Zwischen Wahren und Wandel

Annika Reinhold zeigt in ihrer Masterarbeit das Potenzial von Architektur auf dem Land


Münster (29. Juni 2021). „Es gibt ländliche Räume, die veröden und sich unseres Blickes entziehen – und dies zu Unrecht.“ So fasste Annika Reinhold ihre Recherchen und persönlichen Beobachtungen zusammen, bevor sie sich in ihrer Masterarbeit mit dem „Transformationsraum Land“ befasst hat. In der Abschlussarbeit am Fachbereich Architektur der FH Münster, der Münster School of Architecture (MSA), entwickelte sie Ideen, wie ländliche Räume reaktiviert werden können. Dafür hat sie sich in Brandenburg die Gemeinde Höhenland im Landkreis Märkisch-Oderland genauer angeschaut.

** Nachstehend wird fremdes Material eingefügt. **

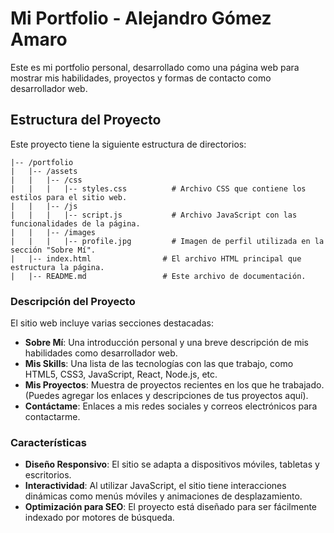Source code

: # Mi Portfolio - Alejandro Gómez Amaro

Este es mi portfolio personal, desarrollado como una página web para mostrar mis habilidades, proyectos y formas de contacto como desarrollador web.

## Estructura del Proyecto

Este proyecto tiene la siguiente estructura de directorios:

```
|-- /portfolio
|   |-- /assets
|   |   |-- /css
|   |   |   |-- styles.css          # Archivo CSS que contiene los estilos para el sitio web.
|   |   |-- /js
|   |   |   |-- script.js           # Archivo JavaScript con las funcionalidades de la página.
|   |   |-- /images
|   |   |   |-- profile.jpg         # Imagen de perfil utilizada en la sección "Sobre Mí".
|   |-- index.html                # El archivo HTML principal que estructura la página.
|   |-- README.md                 # Este archivo de documentación.
```


### Descripción del Proyecto

El sitio web incluye varias secciones destacadas:

- **Sobre Mí**: Una introducción personal y una breve descripción de mis habilidades como desarrollador web.
- **Mis Skills**: Una lista de las tecnologías con las que trabajo, como HTML5, CSS3, JavaScript, React, Node.js, etc.
- **Mis Proyectos**: Muestra de proyectos recientes en los que he trabajado. (Puedes agregar los enlaces y descripciones de tus proyectos aquí).
- **Contáctame**: Enlaces a mis redes sociales y correos electrónicos para contactarme.

### Características

- **Diseño Responsivo**: El sitio se adapta a dispositivos móviles, tabletas y escritorios.
- **Interactividad**: Al utilizar JavaScript, el sitio tiene interacciones dinámicas como menús móviles y animaciones de desplazamiento.
- **Optimización para SEO**: El proyecto está diseñado para ser fácilmente indexado por motores de búsqueda.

In der fast 300 Seiten umfassenden Masterarbeit beschreibt sie aktuelle Entwicklungen auf dem Land und das Verhältnis von gebauten und gewachsenen Strukturen. „In vielen ländlichen Gemeinden wächst die Zahl an leerstehenden Gebäuden“, beschreibt Reinhold die Situation. „Darin schlummert aber oft eine große Chance: Neben dem Vorteil des ressourcenschonenden Bauens bieten sich hier identitätsstiftende Anker, an denen die Geschichte des Ortes weitergeschrieben werden kann. Diese wandelt sich, so wie sich die Identität ländlicher Räume ganz allgemein wandelt. Sie bewegen sich zwischen Tradition und Fortschritt, zwischen den Phänomenen der Landflucht und Landlust und sind Orte gesellschaftlich relevanter Entwicklungen und Problemstellungen.“ Die Absolventin wünscht sich, dass Architekt*innen ihr Potenzial besser nutzen, um dazu beizutragen, dass Landgemeinden wieder wachsen, junge Menschen bleiben und die infrastrukturelle Versorgung besser wird. Da auch das Interesse von Städter*innen für das Ländliche, der Wunsch nach Ruhe, Naturnähe und bezahlbarem Wohnraum groß ist, sollten sich Architekt*innen auch in die Pflicht nehmen lassen, dass sich die Neuhinzugezogenen mit ihrem Ort identifizieren können.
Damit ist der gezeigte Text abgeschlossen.